_What you need to do_:
Reproduce, character for character, the lines below from the first through the one with "is the central". Leave pictures out.

_Data records_:
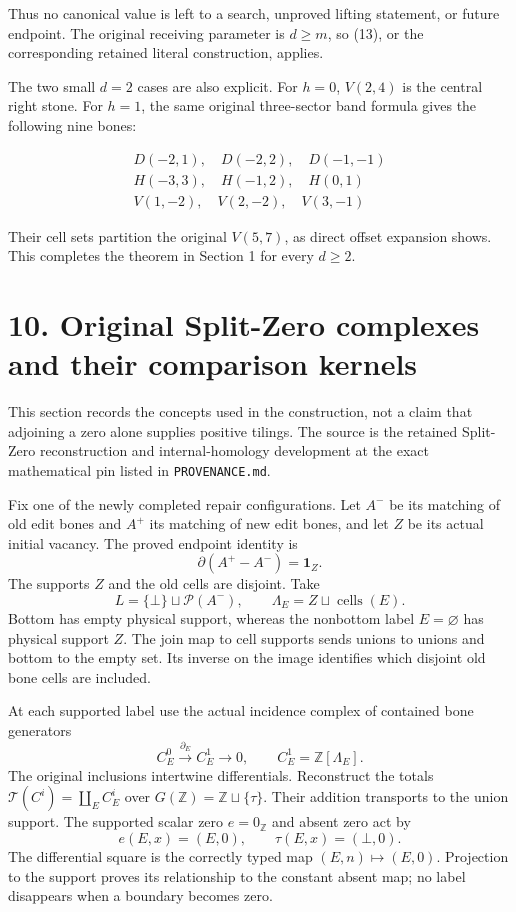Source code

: \documentclass[
  11pt,
]{article}
\begin{document}
Thus no canonical value is left to a search, unproved lifting statement,
or future endpoint. The original receiving parameter is \(d\ge m\), so
(13), or the corresponding retained literal construction, applies.

The two small \(d=2\) cases are also explicit. For \(h=0\), \(V(2,4)\)
is the central right stone. For \(h=1\), the same original three-sector
band formula gives the following nine bones:

\[
\begin{gathered}
D(-2,1),\quad D(-2,2),\quad D(-1,-1)\\
H(-3,3),\quad H(-1,2),\quad H(0,1)\\
V(1,-2),\quad V(2,-2),\quad V(3,-1)
\end{gathered}
\]

Their cell sets partition the original \(V(5,7)\), as direct offset
expansion shows. This completes the theorem in Section 1 for every
\(d\ge2\).

\section{10. Original Split-Zero complexes and their comparison
kernels}\label{original-split-zero-complexes-and-their-comparison-kernels}

This section records the concepts used in the construction, not a claim
that adjoining a zero alone supplies positive tilings. The source is the
retained Split-Zero reconstruction and internal-homology development at
the exact mathematical pin listed in \texttt{PROVENANCE.md}.

Fix one of the newly completed repair configurations. Let \(A^-\) be its
matching of old edit bones and \(A^+\) its matching of new edit bones,
and let \(Z\) be its actual initial vacancy. The proved endpoint
identity is \[
 \partial(A^+-A^-)=\mathbf1_Z.                            \tag{15}
\] The supports \(Z\) and the old cells are disjoint. Take \[
 L=\{\bot\}\sqcup\mathcal P(A^-),\qquad
 \Lambda_E=Z\sqcup\operatorname{cells}(E).
\] Bottom has empty physical support, whereas the nonbottom label
\(E=\varnothing\) has physical support \(Z\). The join map to cell
supports sends unions to unions and bottom to the empty set. Its inverse
on the image identifies which disjoint old bone cells are included.

At each supported label use the actual incidence complex of contained
bone generators \[
 C_E^0\xrightarrow{\partial_E}C_E^1\longrightarrow0,
 \qquad C_E^1=\mathbb Z[\Lambda_E].
\] The original inclusions intertwine differentials. Reconstruct the
totals \(\mathcal T(C^i)=\coprod_E C_E^i\) over
\(G(\mathbb Z)=\mathbb Z\sqcup\{\tau\}\). Their addition transports to
the union support. The supported scalar zero \(e=0_{\mathbb Z}\) and
absent zero act by \[
 e(E,x)=(E,0),\qquad \tau(E,x)=(\bot,0).
\] The differential square is the correctly typed map
\((E,n)\mapsto(E,0)\). Projection to the support proves its relationship
to the constant absent map; no label disappears when a boundary becomes
zero.
\end{document}
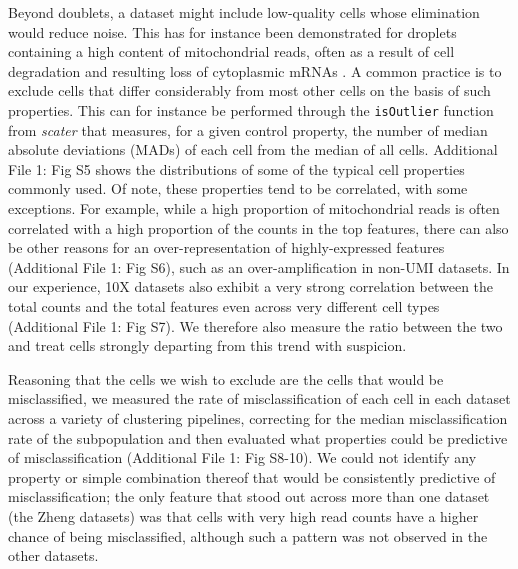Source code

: \documentclass{bmcart}
\begin{document}
Beyond doublets, a dataset might include low-quality cells whose elimination would reduce noise. This has for instance been demonstrated for droplets containing a high content of mitochondrial reads, often as a result of cell degradation and resulting loss of cytoplasmic mRNAs \cite{IlicicLowQual2016}. A common practice is to exclude cells that differ considerably from most other cells on the basis of such properties. This can for instance be performed through the \texttt{isOutlier} function from \textit{scater} that measures, for a given control property, the number of median absolute deviations (MADs) of each cell from the median of all cells. Additional File 1: Fig S5 shows the distributions of some of the typical cell properties commonly used. Of note, these properties tend to be correlated, with some exceptions. For example, while a high proportion of mitochondrial reads is often correlated with a high proportion of the counts in the top features, there can also be other reasons for an over-representation of highly-expressed features (Additional File 1: Fig S6), such as an over-amplification in non-UMI datasets. In our experience, 10X datasets also exhibit a very strong correlation between the total counts and the total features even across very different cell types (Additional File 1: Fig S7). We therefore also measure the ratio between the two and treat cells strongly departing from this trend with suspicion.

Reasoning that the cells we wish to exclude are the cells that would be misclassified, we measured the rate of misclassification of each cell in each dataset across a variety of clustering pipelines, correcting for the median misclassification rate of the subpopulation and then evaluated what properties could be predictive of misclassification (Additional File 1: Fig S8-10). We could not identify any property or simple combination thereof that would be consistently predictive of misclassification; the only feature that stood out across more than one dataset (the Zheng datasets) was that cells with very high read counts have a higher chance of being misclassified, although such a pattern was not observed in the other datasets.
\end{document}

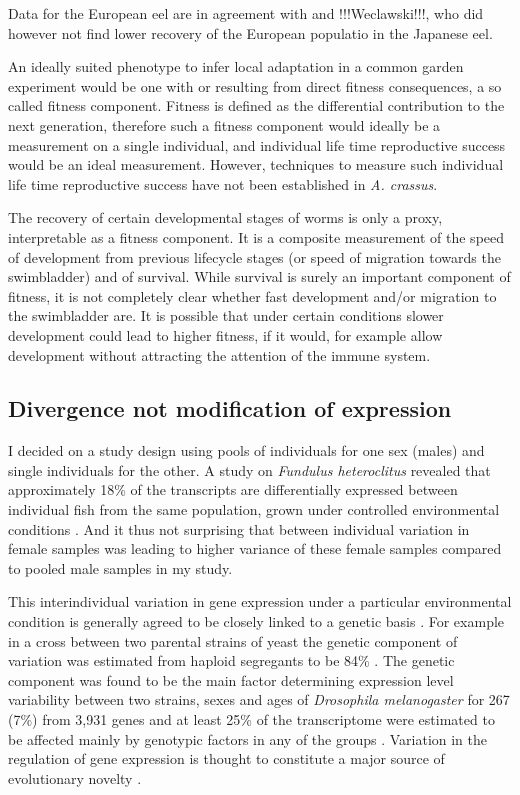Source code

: \documentclass[10pt]{article}
\begin{document}
Data for the European eel are in agreement with
\cite{knopf_differences_2004} and !!!Weclawski!!!, who did however not
find lower recovery of the European populatio in the Japanese eel.

An ideally suited phenotype to infer local adaptation in a common
garden experiment would be one with or resulting from direct fitness
consequences, a so called fitness component. Fitness is defined as the
differential contribution to the next generation, therefore such a
fitness component would ideally be a measurement on a single
individual, and individual life time reproductive success would be an
ideal measurement. However, techniques to measure such individual life
time reproductive success have not been established in
\textit{A. crassus}.

The recovery of certain developmental stages of worms is only a proxy,
interpretable as a fitness component. It is a composite measurement of
the speed of development from previous lifecycle stages (or speed of
migration towards the swimbladder) and of survival. While survival is
surely an important component of fitness, it is not completely clear
whether fast development and/or migration to the swimbladder are. It
is possible that under certain conditions slower development could
lead to higher fitness, if it would, for example allow development
without attracting the attention of the immune system.

\subsection{Divergence not modification of expression}
\label{sec:sample-twelve}

I decided on a study design using pools of individuals for one sex
(males) and single individuals for the other. A study on
\textit{Fundulus heteroclitus} revealed that approximately 18\% of the
transcripts are differentially expressed between individual fish from
the same population, grown under controlled environmental conditions
\cite{pmid12219088}. And it thus not surprising that between
individual variation in female samples was leading to higher variance
of these female samples compared to pooled male samples in my study.

This interindividual variation in gene expression under a particular
environmental condition is generally agreed to be closely linked to a
genetic basis \cite{pmid15498452}. For example in a cross between two
parental strains of yeast the genetic component of variation was
estimated from haploid segregants to be 84\% \cite{pmid11923494}. The
genetic component was found to be the main factor determining
expression level variability between two strains, sexes and ages of
\textit{Drosophila melanogaster} for 267 (7\%) from 3,931 genes and at
least 25\% of the transcriptome were estimated to be affected mainly
by genotypic factors in any of the groups
\cite{pmid11726925}. Variation in the regulation of gene expression is
thought to constitute a major source of evolutionary novelty
\cite{pmid11341673}.
\end{document}
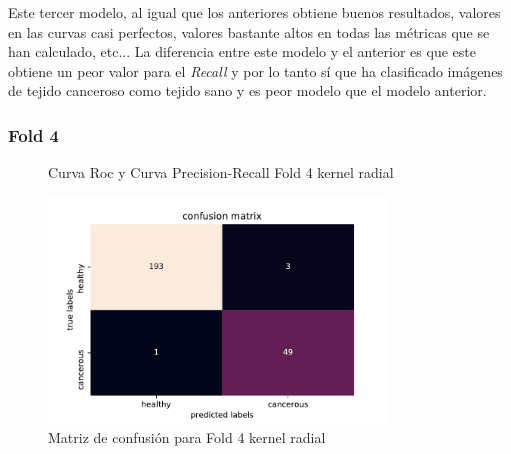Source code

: Este tercer modelo, al igual que los anteriores obtiene buenos resultados, valores en las curvas casi perfectos, valores bastante altos en todas las métricas que se han calculado, etc... La diferencia entre este modelo y el anterior es que este obtiene un peor valor para el \textit{Recall} y por lo tanto sí que ha clasificado imágenes de tejido canceroso como tejido sano y es peor modelo que el modelo anterior.

\subsubsection{Fold 4}

\begin{figure}[H]
	\centering
	\caption{Curva Roc y Curva Precision-Recall Fold 4 kernel radial}
	\label{fig:resultados4}
\end{figure}

\begin{figure}[H]
	\centering
	\includegraphics[width=90mm]{imagenes/confusion_mat4_gpflow}
	\caption{Matriz de confusión para Fold 4 kernel radial}
	\label{fig:conf4}
\end{figure}

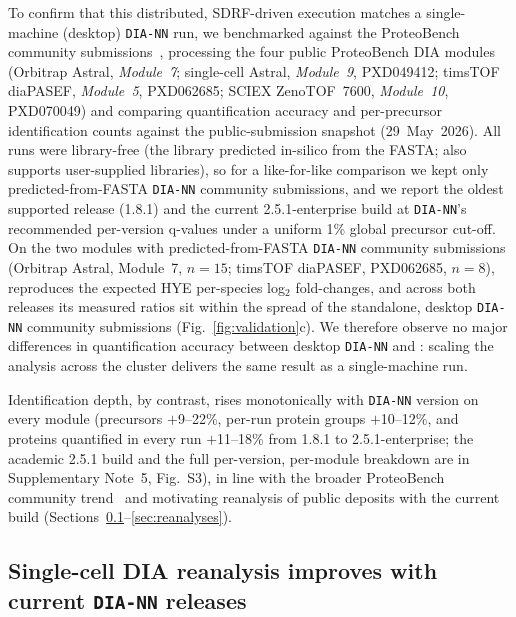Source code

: \documentclass[preprint,12pt]{elsarticle}
\begin{document}
To confirm that this distributed, SDRF-driven execution matches a single-machine (desktop) \texttt{DIA-NN} run, we benchmarked \quantmsdiann{} against the ProteoBench community submissions~\cite{devreese2025proteobench}, processing the four public ProteoBench DIA modules (Orbitrap Astral, \emph{Module~7}; single-cell Astral, \emph{Module~9}, PXD049412; timsTOF diaPASEF, \emph{Module~5}, PXD062685; SCIEX ZenoTOF~7600, \emph{Module~10}, PXD070049) and comparing quantification accuracy and per-precursor identification counts against the public-submission snapshot (29~May~2026). All runs were library-free (the library predicted in-silico from the FASTA; \quantmsdiann{} also supports user-supplied libraries), so for a like-for-like comparison we kept only predicted-from-FASTA \texttt{DIA-NN} community submissions, and we report the oldest supported release (1.8.1) and the current 2.5.1-enterprise build at \texttt{DIA-NN}'s recommended per-version q-values under a uniform 1\% global precursor cut-off. On the two modules with predicted-from-FASTA \texttt{DIA-NN} community submissions (Orbitrap Astral, Module~7, $n=15$; timsTOF diaPASEF, PXD062685, $n=8$), \quantmsdiann{} reproduces the expected HYE per-species log$_2$ fold-changes, and across both releases its measured ratios sit within the spread of the standalone, desktop \texttt{DIA-NN} community submissions (Fig.~\ref{fig:validation}c). We therefore observe no major differences in quantification accuracy between desktop \texttt{DIA-NN} and \quantmsdiann{}: scaling the analysis across the cluster delivers the same result as a single-machine run.

Identification depth, by contrast, rises monotonically with \texttt{DIA-NN} version on every module (precursors $+$9--22\%, per-run protein groups $+$10--12\%, and proteins quantified in every run $+$11--18\% from 1.8.1 to 2.5.1-enterprise; the academic 2.5.1 build and the full per-version, per-module breakdown are in Supplementary Note~5, Fig.~S3), in line with the broader ProteoBench community trend~\cite{devreese2025proteobench} and motivating reanalysis of public deposits with the current build (Sections~\ref{sec:single-cell}--\ref{sec:reanalyses}).

\subsection{Single-cell DIA reanalysis improves with current \texttt{DIA-NN} releases}
\label{sec:single-cell}
\end{document}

_Answer_:
Source code

: \documentclass[
  11pt,
]{article}
\begin{document}
Thus no canonical value is left to a search, unproved lifting statement,
or future endpoint. The original receiving parameter is \(d\ge m\), so
(13), or the corresponding retained literal construction, applies.

The two small \(d=2\) cases are also explicit. For \(h=0\), \(V(2,4)\)
is the central right stone. For \(h=1\), the same original three-sector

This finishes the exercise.